Por tanto, esa integración, supongo, puede operar como un arma de doble filo en las mentes cínicas y tacticistas de nuestros gobernantes: si no se integran, la convivencia resulta complicada, pero "mantenemos el poder". A costa, claro, de diluir esa mencionada "cultura judeocristiana". Porque operaría el factor actual: cada vez menos occidentales en los pueblos, cada vez más musulmanes. Si el islam, en cambio, se integra y se presenta, mejora la convivencia pero... ¿se pierde el poder?
Reconozco que la disyuntiva es difícil. No sólo desde un punto de vista político, sino también social. Pero lo que me asombra es que estas preguntas, a ojos de la mayoría, se aparecen como un ejercicio de política-ficción. Y responderlas de la manera que mejor podamos es clave para el futuro.
También resulta asombroso que el mero planteamiento de estos temas sea contemplado como un ejercicio de "racismo" en la mirada de una parte de la izquierda política. El problema no es la inmigración musulmana, sino la falta de integración que se está produciendo. Eso es lo que genera inseguridad y problemas de convivencia. El "racismo" pasa por la incapacidad a la hora de disociar estos dos factores. Y eso ocurre en una parte de la derecha política. Así que estamos apañados.
La mayoría de analistas que abordan la inmigración musulmana lo hacen con tono pesimista. Dibujan el apocalipsis. Algo así como: "Vienen muchos a los lugares de donde los españoles se van. Va a desaparecer nuestra manera de vivir". Lo sostienen con datos presentes y proyecciones a futuro.

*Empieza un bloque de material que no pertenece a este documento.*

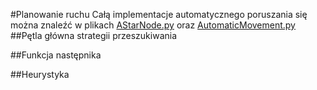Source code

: #Planowanie ruchu
Całą implementacje automatycznego poruszania się można znaleźć w plikach
[AStarNode.py](https://git.wmi.amu.edu.pl/s444409/DSZI_Survival/src/development/src/Al/AStarNode.py)
oraz [AutomaticMovement.py](https://git.wmi.amu.edu.pl/s444409/DSZI_Survival/src/development/src/Al/AutomaticMovement.py)
##Pętla główna strategii przeszukiwania

##Funkcja następnika

##Heurystyka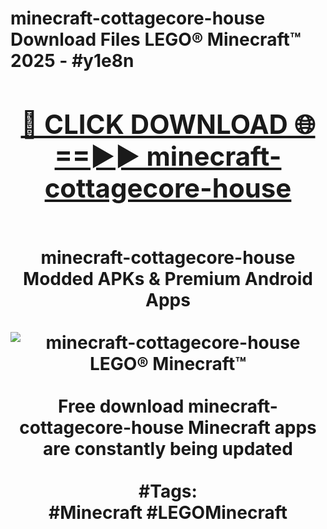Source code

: <h1>minecraft-cottagecore-house Download Files LEGO® Minecraft™ 2025 - #y1e8n
<br>
<div align="center">
<h2><a href="https://apps.freeplayer.one?minecraft-cottagecore-house" rel="nofollow">🔴 CLICK DOWNLOAD 🌐==►► minecraft-cottagecore-house</a></h2>
<br>
minecraft-cottagecore-house Modded APKs & Premium Android Apps
<br>
<br>
<a href="https://apps.freeplayer.one?minecraft-cottagecore-house" rel="nofollow" data-target="animated-image.originalLink"><img src="https://github.com/user-attachments/assets/0f9c940e-d8b0-45ae-aac7-cd30a18b3e1c" alt="minecraft-cottagecore-house LEGO® Minecraft™" style="max-width: 100%; display: inline-block;" data-target="animated-image.originalImage"></a>
<br><br>
Free download minecraft-cottagecore-house Minecraft apps are constantly being updated
<br><br>
#Tags:
<br>
#Minecraft #LEGOMinecraft
</div>
<br>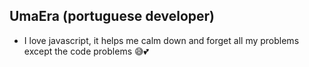## UmaEra (portuguese developer)

 - I love javascript, it helps me calm down and forget all my problems except the code problems 😅💕
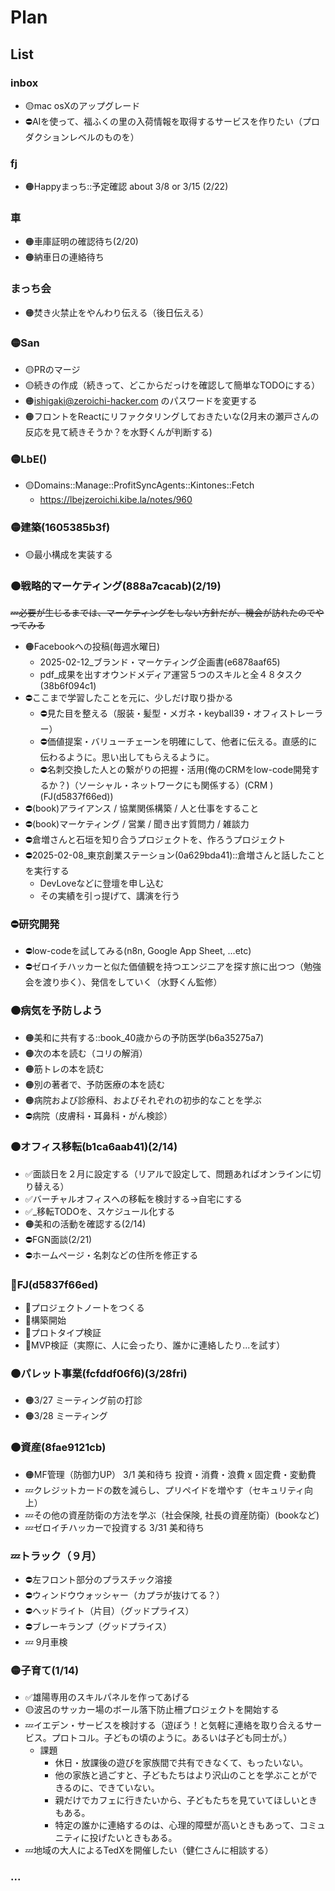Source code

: # Plan
## List
### inbox
- 🟡mac osXのアップグレード
- ⛔️AIを使って、福ふくの里の入荷情報を取得するサービスを作りたい（プロダクションレベルのものを）

### fj
- 🟠Happyまっち::予定確認 about 3/8 or 3/15 (2/22)

### 車
- 🟠車庫証明の確認待ち(2/20)
- 🟠納車日の連絡待ち

### まっち会
- 🟠焚き火禁止をやんわり伝える（後日伝える）

### 🟡San
- 🟡PRのマージ
- 🟡続きの作成（続きって、どこからだっけを確認して簡単なTODOにする）
- 🟠ishigaki@zeroichi-hacker.com のパスワードを変更する
- 🟠フロントをReactにリファクタリングしておきたいな(2月末の瀬戸さんの反応を見て続きそうか？を水野くんが判断する)

### 🟡LbE()
- 🟡Domains::Manage::ProfitSyncAgents::Kintones::Fetch
  - https://lbejzeroichi.kibe.la/notes/960

### 🟡建築(1605385b3f)
- 🟡最小構成を実装する

### 🟠戦略的マーケティング(888a7cacab)(2/19)
~~💤必要が生じるまでは、マーケティングをしない方針だが、機会が訪れたのでやってみる~~
- 🟠Facebookへの投稿(毎週水曜日)
  - 2025-02-12_ブランド・マーケティング企画書(e6878aaf65)
  - pdf_成果を出すオウンドメディア運営５つのスキルと全４８タスク(38b6f094c1)
- ⛔️ここまで学習したことを元に、少しだけ取り掛かる
  - ⛔️見た目を整える（服装・髪型・メガネ・keyball39・オフィストレーラー）
  - ⛔️価値提案・バリューチェーンを明確にして、他者に伝える。直感的に伝わるように。思い出してもらえるように。
  - ⛔️名刺交換した人との繋がりの把握・活用(俺のCRMをlow-code開発するか？)（ソーシャル・ネットワークにも関係する）(CRM )(FJ(d5837f66ed))
- ⛔️(book)アライアンス / 協業関係構築 / 人と仕事をすること
- ⛔️(book)マーケティング / 営業 / 聞き出す質問力 / 雑談力
- ⛔️倉増さんと石垣を知り合うプロジェクトを、作ろうプロジェクト
- ⛔️2025-02-08_東京創業ステーション(0a629bda41)::倉増さんと話したことを実行する
  - DevLoveなどに登壇を申し込む
  - その実績を引っ提げて、講演を行う


### ⛔️研究開発
- ⛔️low-codeを試してみる(n8n, Google App Sheet, ...etc)
- ⛔️ゼロイチハッカーと似た価値観を持つエンジニアを探す旅に出つつ（勉強会を渡り歩く）、発信をしていく（水野くん監修）

### 🟠病気を予防しよう
- 🟠美和に共有する::book_40歳からの予防医学(b6a35275a7)
- 🟠次の本を読む（コリの解消）
- 🟠筋トレの本を読む
- 🟠別の著者で、予防医療の本を読む
- 🟠病院および診療科、およびそれぞれの初歩的なことを学ぶ
- ⛔️病院（皮膚科・耳鼻科・がん検診）

### 🟠オフィス移転(b1ca6aab41)(2/14)
- ✅面談日を２月に設定する（リアルで設定して、問題あればオンラインに切り替える）
- ✅バーチャルオフィスへの移転を検討する→自宅にする
- ✅_移転TODOを、スケジュール化する
- 🟠美和の活動を確認する(2/14)
- ⛔️FGN面談(2/21)
- ⛔️ホームページ・名刺などの住所を修正する

### 🐢FJ(d5837f66ed)
- 🐢プロジェクトノートをつくる
- 🐢構築開始
- 🐢プロトタイプ検証
- 🐢MVP検証（実際に、人に会ったり、誰かに連絡したり...を試す）


### 🟠パレット事業(fcfddf06f6)(3/28fri)
- 🟠3/27 ミーティング前の打診
- 🟠3/28 ミーティング

### 🟠資産(8fae9121cb)
- 🟠MF管理（防御力UP） 3/1 美和待ち 投資・消費・浪費 x 固定費・変動費
- 💤クレジットカードの数を減らし、プリペイドを増やす（セキュリティ向上）
- 💤その他の資産防衛の方法を学ぶ（社会保険, 社長の資産防衛）(bookなど)
- 💤ゼロイチハッカーで投資する 3/31 美和待ち

### 💤トラック（９月）
- ⛔️左フロント部分のプラスチック溶接
- ⛔️ウィンドウウォッシャー（カプラが抜けてる？）
- ⛔️ヘッドライト（片目）（グッドプライス）
- ⛔️ブレーキランプ（グッドプライス）
- 💤 9月車検

### 🟡子育て(1/14)
- ✅雄陽専用のスキルパネルを作ってあげる
- 🟡波呂のサッカー場のボール落下防止柵プロジェクトを開始する
- 💤イエデン・サービスを検討する（遊ぼう！と気軽に連絡を取り合えるサービス。プロトコル。子どもの頃のように。あるいは子ども同士が。）
  - 課題
    - 休日・放課後の遊びを家族間で共有できなくて、もったいない。
    - 他の家族と過ごすと、子どもたちはより沢山のことを学ぶことができるのに、できていない。
    - 親だけでカフェに行きたいから、子どもたちを見ていてほしいときもある。
    - 特定の誰かに連絡するのは、心理的障壁が高いときもあって、コミュニティに投げたいときもある。
- 💤地域の大人によるTedXを開催したい（健仁さんに相談する）

### ...
















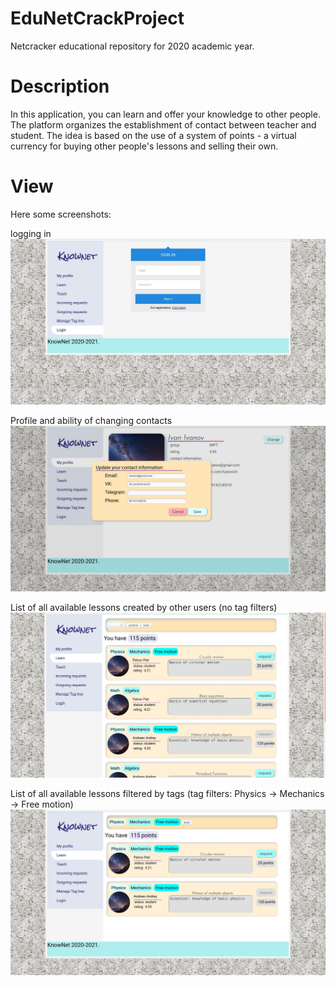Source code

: # EduNetCrackProject
Netсracker educational repository for 2020 academic year.

# Description
In this application, you can learn and offer your knowledge to other people. The platform organizes the establishment of contact between teacher and student. The idea is based on the use of a system of points - a virtual currency for buying other people's lessons and selling their own. 

# View
Here some screenshots:

logging in
![login page](https://github.com/ProValdi/EduNetCrackProject/blob/new_pages_v2/FIRST.jpg)

Profile and ability of changing contacts
![login page](https://github.com/ProValdi/EduNetCrackProject/blob/new_pages_v2/SECOND.jpg)

List of all available lessons created by other users (no tag filters) 
![login page](https://github.com/ProValdi/EduNetCrackProject/blob/new_pages_v2/THIRD.jpg)


List of all available lessons filtered by tags (tag filters: Physics -> Mechanics -> Free motion) 
![login page](https://github.com/ProValdi/EduNetCrackProject/blob/new_pages_v2/FOURTH.jpg)
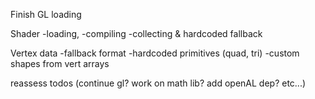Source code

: Finish GL loading

Shader 
    -loading,
    -compiling
    -collecting & hardcoded fallback

Vertex data
    -fallback format
    -hardcoded primitives (quad, tri)
    -custom shapes from vert arrays
    
reassess todos (continue gl? work on math lib? add openAL dep? etc...)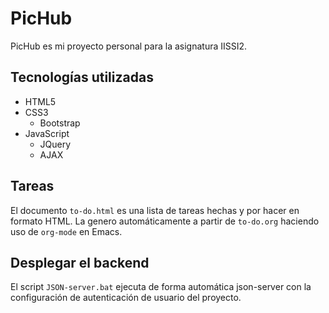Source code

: # PicHub
PicHub es mi proyecto personal para la asignatura IISSI2.

## Tecnologías utilizadas
 - HTML5
 - CSS3
   - Bootstrap
 - JavaScript
   - JQuery
   - AJAX

## Tareas
El documento `to-do.html` es una lista de tareas hechas y por hacer en formato HTML. La genero automáticamente a partir de `to-do.org` haciendo uso de `org-mode` en Emacs.

## Desplegar el backend
El script `JSON-server.bat` ejecuta de forma automática json-server con la configuración de autenticación de usuario del proyecto.
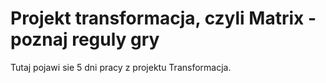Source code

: # Projekt transformacja, czyli Matrix - poznaj reguly gry
Tutaj pojawi sie 5 dni pracy z projektu Transformacja.
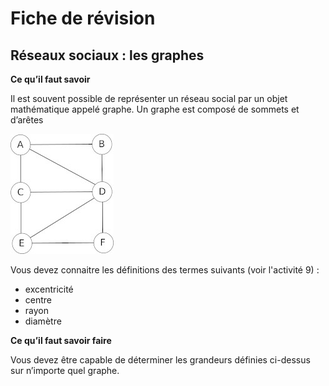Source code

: # Fiche de révision
## Réseaux sociaux : les graphes

**Ce qu’il faut savoir**

Il est souvent possible de représenter un réseau social par un objet mathématique appelé graphe. Un graphe est composé de sommets et d’arêtes

![](img/graphe.jpg)

Vous devez connaitre les définitions des termes suivants (voir l'activité 9) :

- excentricité
- centre
- rayon
- diamètre

**Ce qu’il faut savoir faire**

Vous devez être capable de déterminer les grandeurs définies ci-dessus sur n’importe quel graphe.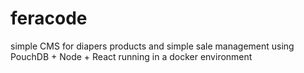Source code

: # feracode

 simple CMS for diapers products and simple sale management using PouchDB + Node + React running in a docker environment
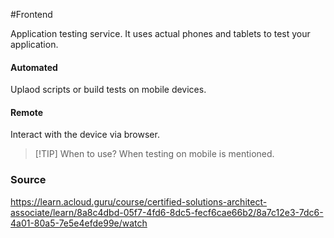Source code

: #Frontend 

Application testing service. It uses actual phones and tablets to test your application.

#### Automated
Uplaod scripts or build tests on mobile devices.
#### Remote
Interact with the device via browser.

> [!TIP] When to use?
> When testing on mobile is mentioned.
### Source
https://learn.acloud.guru/course/certified-solutions-architect-associate/learn/8a8c4dbd-05f7-4fd6-8dc5-fecf6cae66b2/8a7c12e3-7dc6-4a01-80a5-7e5e4efde99e/watch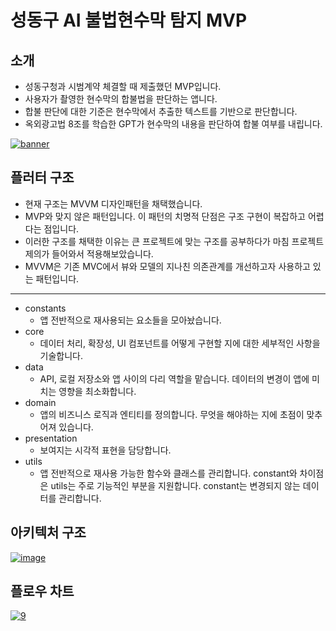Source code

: # 성동구 AI 불법현수막 탐지 MVP
## 소개
- 성동구청과 시범계약 체결할 때 제출했던 MVP입니다.
- 사용자가 촬영한 현수막의 합불법을 판단하는 앱니다.
- 합불 판단에 대한 기준은 현수막에서 추출한 텍스트를 기반으로 판단합니다.
- 옥외광고법 8조를 학습한 GPT가 현수막의 내용을 판단하여 합불 여부를 내립니다.

<a href="https://ibb.co/pnMLG9h"><img src="https://i.ibb.co/rvzwT1d/banner.png" alt="banner" border="0"></a>
## 플러터 구조
- 현재 구조는 MVVM 디자인패턴을 채택했습니다.
- MVP와 맞지 않은 패턴입니다. 이 패턴의 치명적 단점은 구조 구현이 복잡하고 어렵다는 점입니다.
- 이러한 구조를 채택한 이유는 큰 프로젝트에 맞는 구조를 공부하다가 마침 프로젝트 제의가 들어와서 적용해보았습니다.
- MVVM은 기존 MVC에서 뷰와 모델의 지나친 의존관계를 개선하고자 사용하고 있는 패턴입니다.

---
- constants
  - 앱 전반적으로 재사용되는 요소들을 모아놨습니다.
- core
  - 데이터 처리, 확장성, UI 컴포넌트를 어떻게 구현할 지에 대한 세부적인 사항을 기술합니다.
- data
  - API, 로컬 저장소와 앱 사이의 다리 역할을 맡습니다. 데이터의 변경이 앱에 미치는 영향을 최소화합니다.
- domain
  - 앱의 비즈니스 로직과 엔티티를 정의합니다. 무엇을 해야하는 지에 초점이 맞추어져 있습니다.
- presentation
  - 보여지는 시각적 표현을 담당합니다.
- utils
  - 앱 전반적으로 재사용 가능한 함수와 클래스를 관리합니다. constant와 차이점은 utils는 주로 기능적인 부분을 지원합니다. constant는 변경되지 않는 데이터를 관리합니다.
## 아키텍처 구조
<a href="https://ibb.co/9T4X1bx"><img src="https://i.ibb.co/jMwKQyC/image.png" alt="image" border="0"></a>

## 플로우 차트
<a href="https://ibb.co/6rZCZrz"><img src="https://i.ibb.co/7jzmzjP/9.png" alt="9" border="0"></a>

A mí me gustaría pecar de ingenuidad. Creo que siempre existe, como decía Brines, "una rendija por la que se cuela la luz". La vi, en este pueblo, en los ojos de los niños. De momento, apenas se mezclan porque no lo ven en sus mayores. Pero para eso están los colegios. Ese es el espacio donde pueden confluir. Y que luego sea normal en la calle lo que ya sería en las escuelas.
La integración, asignatura difícil o imposible, es la única solución. Porque de ese modo, aunque esto no entre en el análisis estratégico de los políticos de hoy, ya no habría partidos de cristianos frente a posibles partidos de musulmanes. Sino partidos políticos realmente aconfesionales, con líderes de distintas religiones.
Ladran los pesimistas, cabalgamos los ingenuos. Ladran los que proponen como único remedio la expulsión (paradójicamente son estos los únicos que dicen defender los valores caritativos del Evangelio), cabalgamos los que tenemos claro que la situación de hoy, ¡sin integración ni nada que la propugne!, nos lleva a la desaparición de una manera de vivir.